3.1 ts
objects
In base R, time-series data can be stored as a ts
object. A ts
object (time series object) stores information about the time steps of the data and often seasonal information (the quarter or month). If you pass in a ts
object as data into MARSS()
, it will convert this to a matrix but it will ignore any information about the seasonality. It will store this information, but it does not use it as part of model specification.
If you have your data stored as a ts
object, then you may be using year and season (quarter, month) as covariates to estimate trend and seasonality. The next sections give examples of converting your data to matrix form with the season information.
3.1.1 Univariate ts
object
This converts a univariate ts
object with year and quarter into a matrix with a row for the response (here called Temp
), year, and quarter.
z <- ts(rnorm(10), frequency = 4, start = c(1959, 2))

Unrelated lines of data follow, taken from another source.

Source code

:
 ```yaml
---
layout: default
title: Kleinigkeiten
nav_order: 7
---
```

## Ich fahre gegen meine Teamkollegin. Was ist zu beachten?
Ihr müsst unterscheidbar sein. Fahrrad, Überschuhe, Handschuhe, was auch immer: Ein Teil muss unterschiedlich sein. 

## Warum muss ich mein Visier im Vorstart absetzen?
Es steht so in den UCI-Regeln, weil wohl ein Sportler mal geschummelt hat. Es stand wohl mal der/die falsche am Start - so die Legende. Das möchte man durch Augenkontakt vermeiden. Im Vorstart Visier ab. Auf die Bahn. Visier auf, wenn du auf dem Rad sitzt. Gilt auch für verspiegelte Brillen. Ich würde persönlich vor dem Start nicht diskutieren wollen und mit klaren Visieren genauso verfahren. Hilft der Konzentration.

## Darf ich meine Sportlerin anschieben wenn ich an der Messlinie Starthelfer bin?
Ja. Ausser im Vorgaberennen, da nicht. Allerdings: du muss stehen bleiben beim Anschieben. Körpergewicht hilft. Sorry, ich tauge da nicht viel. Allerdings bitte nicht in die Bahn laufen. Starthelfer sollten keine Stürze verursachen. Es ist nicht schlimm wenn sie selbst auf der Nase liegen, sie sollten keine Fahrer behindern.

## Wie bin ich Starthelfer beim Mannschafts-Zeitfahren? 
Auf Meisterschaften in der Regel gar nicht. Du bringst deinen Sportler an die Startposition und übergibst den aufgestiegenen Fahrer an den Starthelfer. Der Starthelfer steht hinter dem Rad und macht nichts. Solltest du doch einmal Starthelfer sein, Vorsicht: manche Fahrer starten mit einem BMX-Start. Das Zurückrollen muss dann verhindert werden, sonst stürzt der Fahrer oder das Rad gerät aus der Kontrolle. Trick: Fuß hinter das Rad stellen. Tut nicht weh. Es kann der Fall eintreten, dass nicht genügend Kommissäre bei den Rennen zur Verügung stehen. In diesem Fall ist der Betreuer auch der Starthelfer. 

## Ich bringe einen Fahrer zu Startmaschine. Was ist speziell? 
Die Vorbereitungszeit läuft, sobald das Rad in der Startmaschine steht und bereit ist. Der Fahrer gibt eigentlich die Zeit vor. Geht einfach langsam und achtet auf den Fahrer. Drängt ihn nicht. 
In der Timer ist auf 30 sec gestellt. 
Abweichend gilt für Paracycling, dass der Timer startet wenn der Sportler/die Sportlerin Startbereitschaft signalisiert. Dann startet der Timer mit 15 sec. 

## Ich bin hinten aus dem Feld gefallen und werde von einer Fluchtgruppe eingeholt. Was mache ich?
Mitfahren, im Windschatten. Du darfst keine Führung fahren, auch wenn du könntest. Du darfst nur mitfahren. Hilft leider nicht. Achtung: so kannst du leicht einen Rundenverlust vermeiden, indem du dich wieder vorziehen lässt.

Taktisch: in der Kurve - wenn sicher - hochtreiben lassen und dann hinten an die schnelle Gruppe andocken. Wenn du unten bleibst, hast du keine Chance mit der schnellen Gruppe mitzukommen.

dat <- data.frame(Yr = floor(time(z) + .Machine$double.eps),
Qtr = cycle(z), Temp=z)
dat <- t(dat)
class(dat)
Notice that the class of dat
is matrix, which is what we want. There are three rows, first is the reponse and the second and third are the covariates, Year and Quarter. When you call MARSS()
, dat["Temp",]
is the data. dat[c("Yr","Qtr"),]
are your covariates.
3.1.2 Multivariate ts
object
In this example, we have two temperature readings, our responses, and a salinity reading, a covariate. The data are monthly.
z <- ts(matrix(rnorm(300), 100, 3), start = c(1961, 1),
frequency = 12, names=c("Temp1","Temp2","Sal"))
dat <- data.frame(Yr = floor(time(z) + .Machine$double.eps),
Month = cycle(z), z)
dat <- t(dat)
When you call MARSS()
, dat[c("Temp1","Temp2"),]
are the data and dat[c("Yr","Month","Sal"),]
are your covariates.
See the chapters in the ATSA book that discuss seasonality for examples of how to model season. The brute force method of treating month or quarter as a factor requires estimation of more parameters than is necessary in many cases.